Hereditary disorders of magnesium homeostasis comprise a heterogenous group of diseases mainly affecting the renal conservation of magnesium. In the past few years, genetic studies in affected individuals disclosed the first molecular components of epithelial magnesium transport: the tight junction protein paracellin-1 (claudin-16) was discovered as a key player in paracellular magnesium and calcium reabsorption in the thick ascending limb of Henle's loop and the gamma-subunit was identified as a component of renal Na+ -K+ -ATPase critical for transcellular magnesium reabsorption in the distal convoluted tubule. However, the molecular identity of proteins directly involved in cellular magnesium transport remained largely unknown until a series of recent studies highlighted the critical role of two members of the transient receptor potential (TRP) family, for body magnesium homeostasis. TRPM6 and TRPM7 belong to the melastatin-related TRPM subfamily of TRP channels whose eight members exhibit a significant diversity in domain structure as well as cation selectivity and activation mechanisms. Both proteins share the unique feature of an atypical kinase domain at their C-terminus for which they have been termed 'chanzymes' (channels plus enzymes).

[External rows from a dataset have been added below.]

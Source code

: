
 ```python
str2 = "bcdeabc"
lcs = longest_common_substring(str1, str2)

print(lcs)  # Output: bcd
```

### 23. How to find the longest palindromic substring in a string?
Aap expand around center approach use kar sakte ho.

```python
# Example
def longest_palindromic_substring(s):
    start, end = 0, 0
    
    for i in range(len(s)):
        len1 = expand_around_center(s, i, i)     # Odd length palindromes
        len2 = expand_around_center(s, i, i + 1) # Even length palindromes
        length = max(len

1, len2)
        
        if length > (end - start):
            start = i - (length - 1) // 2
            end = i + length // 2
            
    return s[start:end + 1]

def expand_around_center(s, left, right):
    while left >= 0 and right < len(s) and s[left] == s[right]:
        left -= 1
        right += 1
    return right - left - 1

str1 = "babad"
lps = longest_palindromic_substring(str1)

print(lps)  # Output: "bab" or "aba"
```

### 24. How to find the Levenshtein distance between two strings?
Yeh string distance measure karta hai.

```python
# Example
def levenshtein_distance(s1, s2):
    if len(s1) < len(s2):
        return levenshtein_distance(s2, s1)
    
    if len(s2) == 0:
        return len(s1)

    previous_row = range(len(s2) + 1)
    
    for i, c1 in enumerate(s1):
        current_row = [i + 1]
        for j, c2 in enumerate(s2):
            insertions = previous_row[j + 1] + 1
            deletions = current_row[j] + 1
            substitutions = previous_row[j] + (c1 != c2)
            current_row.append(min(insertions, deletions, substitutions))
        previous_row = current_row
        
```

Whereas electrophysiological and biochemical analyses identified TRPM7 as an important player in cellular magnesium homeostasis, the critical role of TRPM6 for epithelial magnesium transport emerged from the discovery of loss-of-function mutations in patients with a severe form of hereditary hypomagnesaemia called primary hypomagnesaemia with secondary hypocalcaemia or HSH. The aim of this review is to summarize the data emerging from molecular genetic, biochemical and electrophysiological studies on these fascinating two new proteins combining ion channel and enzyme functions/properties.